─── Supplied records ───

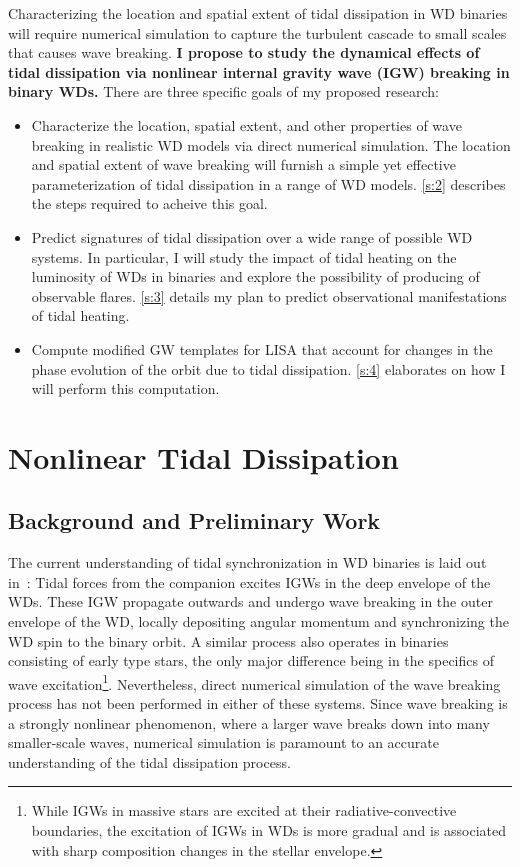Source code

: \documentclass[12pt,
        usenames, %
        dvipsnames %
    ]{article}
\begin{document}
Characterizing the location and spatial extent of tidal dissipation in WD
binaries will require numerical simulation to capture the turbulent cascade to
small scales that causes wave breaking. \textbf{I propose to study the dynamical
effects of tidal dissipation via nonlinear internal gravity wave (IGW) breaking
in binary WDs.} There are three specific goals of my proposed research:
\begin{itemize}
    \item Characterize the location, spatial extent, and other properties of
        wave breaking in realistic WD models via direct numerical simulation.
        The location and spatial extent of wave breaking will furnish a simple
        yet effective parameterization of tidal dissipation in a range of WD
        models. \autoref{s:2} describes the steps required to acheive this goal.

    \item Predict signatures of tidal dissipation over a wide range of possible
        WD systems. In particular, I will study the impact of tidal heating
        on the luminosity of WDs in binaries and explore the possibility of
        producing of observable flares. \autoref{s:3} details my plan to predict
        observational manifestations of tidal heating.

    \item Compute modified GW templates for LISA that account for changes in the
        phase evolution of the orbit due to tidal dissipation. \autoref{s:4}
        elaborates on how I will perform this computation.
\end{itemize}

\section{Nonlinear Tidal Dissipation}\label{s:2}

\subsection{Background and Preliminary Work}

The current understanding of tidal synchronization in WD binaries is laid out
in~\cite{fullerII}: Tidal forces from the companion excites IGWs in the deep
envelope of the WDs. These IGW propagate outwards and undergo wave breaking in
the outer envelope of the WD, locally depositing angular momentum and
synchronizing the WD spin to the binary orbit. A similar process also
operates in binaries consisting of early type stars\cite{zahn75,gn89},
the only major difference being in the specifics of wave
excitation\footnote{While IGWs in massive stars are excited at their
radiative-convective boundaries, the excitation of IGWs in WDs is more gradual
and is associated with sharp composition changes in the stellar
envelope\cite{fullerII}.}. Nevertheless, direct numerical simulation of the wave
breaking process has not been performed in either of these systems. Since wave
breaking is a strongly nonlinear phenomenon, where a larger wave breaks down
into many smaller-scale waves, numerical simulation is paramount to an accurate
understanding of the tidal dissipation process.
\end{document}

───

Task item
All lines of the data above that include the word "models" must be shown.

Result for this exercise
        wave breaking in realistic WD models via direct numerical simulation.
        models. \autoref{s:2} describes the steps required to acheive this goal.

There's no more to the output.